Retail loss is a serious issue that faces nearly every industry, amounting to a loss of $128.5 billion globally every year. Worldwide, employee theft and shoplifting account for 65% of that total number. Other contributing factors include vendor or supplier theft and administrative and non-crime losses.
Some experts claim that America is rife with employee theft because factors like low, stagnant wages and wage theft breed negative feelings by an employee towards their employers. A 2014 report by the Economic Policy Institute claims that wage theft amounts to more than $50 billion annually.
While raising wages across the board can be extremely costly, especially for large, multinational companies, loss-prevention experts have offered a number of possible ways to reduce employee theft.
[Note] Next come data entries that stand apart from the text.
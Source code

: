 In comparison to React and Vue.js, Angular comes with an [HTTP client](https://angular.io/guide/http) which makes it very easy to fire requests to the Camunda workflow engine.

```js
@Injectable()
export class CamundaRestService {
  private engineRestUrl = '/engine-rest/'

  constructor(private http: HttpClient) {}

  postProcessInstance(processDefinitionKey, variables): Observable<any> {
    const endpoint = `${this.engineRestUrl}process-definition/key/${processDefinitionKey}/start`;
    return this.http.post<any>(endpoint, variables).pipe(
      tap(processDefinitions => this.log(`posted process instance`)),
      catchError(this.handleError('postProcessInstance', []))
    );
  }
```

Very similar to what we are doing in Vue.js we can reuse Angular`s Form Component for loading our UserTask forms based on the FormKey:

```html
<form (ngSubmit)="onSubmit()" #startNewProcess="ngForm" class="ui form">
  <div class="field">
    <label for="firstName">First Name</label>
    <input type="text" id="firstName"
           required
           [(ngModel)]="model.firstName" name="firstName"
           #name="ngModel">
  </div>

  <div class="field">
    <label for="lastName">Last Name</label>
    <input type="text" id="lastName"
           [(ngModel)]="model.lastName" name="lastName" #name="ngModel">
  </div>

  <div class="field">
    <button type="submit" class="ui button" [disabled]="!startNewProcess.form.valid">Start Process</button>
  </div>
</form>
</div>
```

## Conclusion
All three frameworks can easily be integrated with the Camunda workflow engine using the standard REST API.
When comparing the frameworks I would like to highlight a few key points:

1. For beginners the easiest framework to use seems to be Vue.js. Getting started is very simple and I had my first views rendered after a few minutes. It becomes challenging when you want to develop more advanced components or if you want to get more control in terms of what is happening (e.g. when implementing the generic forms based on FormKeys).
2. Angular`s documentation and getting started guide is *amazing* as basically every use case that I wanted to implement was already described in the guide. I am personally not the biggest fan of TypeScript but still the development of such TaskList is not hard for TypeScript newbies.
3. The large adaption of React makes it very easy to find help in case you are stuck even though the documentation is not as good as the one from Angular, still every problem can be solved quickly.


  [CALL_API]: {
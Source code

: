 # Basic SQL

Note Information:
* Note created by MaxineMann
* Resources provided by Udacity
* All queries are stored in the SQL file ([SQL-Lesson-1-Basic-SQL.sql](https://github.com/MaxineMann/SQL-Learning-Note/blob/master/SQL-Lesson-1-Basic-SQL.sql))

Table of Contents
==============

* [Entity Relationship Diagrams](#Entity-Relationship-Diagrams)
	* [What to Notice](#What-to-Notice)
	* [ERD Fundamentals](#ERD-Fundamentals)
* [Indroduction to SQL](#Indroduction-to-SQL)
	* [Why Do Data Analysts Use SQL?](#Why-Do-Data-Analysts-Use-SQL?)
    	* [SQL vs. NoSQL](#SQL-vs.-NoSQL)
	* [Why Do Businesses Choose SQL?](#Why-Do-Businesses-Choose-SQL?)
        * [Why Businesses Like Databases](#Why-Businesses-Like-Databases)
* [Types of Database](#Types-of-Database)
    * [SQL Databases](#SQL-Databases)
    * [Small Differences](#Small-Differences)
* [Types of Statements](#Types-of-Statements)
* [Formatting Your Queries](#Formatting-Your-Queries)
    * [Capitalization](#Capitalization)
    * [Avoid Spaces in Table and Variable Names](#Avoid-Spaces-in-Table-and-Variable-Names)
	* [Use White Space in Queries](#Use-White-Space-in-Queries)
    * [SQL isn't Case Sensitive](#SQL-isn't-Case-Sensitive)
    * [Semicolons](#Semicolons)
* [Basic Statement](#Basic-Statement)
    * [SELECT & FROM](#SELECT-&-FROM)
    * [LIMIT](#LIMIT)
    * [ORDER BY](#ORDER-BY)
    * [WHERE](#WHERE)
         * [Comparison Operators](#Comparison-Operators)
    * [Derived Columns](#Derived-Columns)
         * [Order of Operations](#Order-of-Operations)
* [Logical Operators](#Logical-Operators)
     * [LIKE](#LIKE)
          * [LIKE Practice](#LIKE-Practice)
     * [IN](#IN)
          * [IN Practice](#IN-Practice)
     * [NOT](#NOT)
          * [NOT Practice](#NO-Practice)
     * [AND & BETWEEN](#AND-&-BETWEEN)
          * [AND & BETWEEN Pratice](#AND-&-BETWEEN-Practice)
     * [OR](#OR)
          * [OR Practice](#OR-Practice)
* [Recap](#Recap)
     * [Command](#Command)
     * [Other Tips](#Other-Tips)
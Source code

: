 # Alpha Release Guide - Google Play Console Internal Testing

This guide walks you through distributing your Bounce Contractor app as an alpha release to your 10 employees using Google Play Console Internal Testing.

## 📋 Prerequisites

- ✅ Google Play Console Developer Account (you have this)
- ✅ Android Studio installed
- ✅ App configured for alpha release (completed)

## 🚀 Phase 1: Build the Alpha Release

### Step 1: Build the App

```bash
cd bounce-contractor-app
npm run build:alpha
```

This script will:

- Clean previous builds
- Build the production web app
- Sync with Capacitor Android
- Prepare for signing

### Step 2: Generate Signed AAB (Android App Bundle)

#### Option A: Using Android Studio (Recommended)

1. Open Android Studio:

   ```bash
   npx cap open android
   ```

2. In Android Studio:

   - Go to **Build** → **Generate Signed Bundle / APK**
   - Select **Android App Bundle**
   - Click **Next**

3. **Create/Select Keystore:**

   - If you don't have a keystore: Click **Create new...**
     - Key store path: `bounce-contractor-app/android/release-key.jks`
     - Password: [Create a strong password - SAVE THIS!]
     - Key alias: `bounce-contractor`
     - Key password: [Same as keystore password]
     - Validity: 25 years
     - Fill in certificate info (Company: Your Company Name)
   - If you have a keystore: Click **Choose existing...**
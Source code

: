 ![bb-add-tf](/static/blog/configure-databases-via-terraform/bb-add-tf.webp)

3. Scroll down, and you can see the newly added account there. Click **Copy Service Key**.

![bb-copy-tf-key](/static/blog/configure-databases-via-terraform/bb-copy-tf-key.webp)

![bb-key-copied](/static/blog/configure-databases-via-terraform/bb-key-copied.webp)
Hidden cameras, GPS trackers, and professional investigators are all used by companies to control retail loss. Hidden cameras are used to cover blind spots in a store’s security system, while GPS trackers follow shipments and individual large ticket items to prevent theft. Professional investigators work in a similar way to secret shoppers, except instead of looking to assure quality customer service, they attempt to curb shoplifting.
While the statistics support a minor epidemic in employee theft, with a measured approach, a raise in wages, or a combination of the two, we could see a decline in these numbers, especially as the American economy continues to strengthen.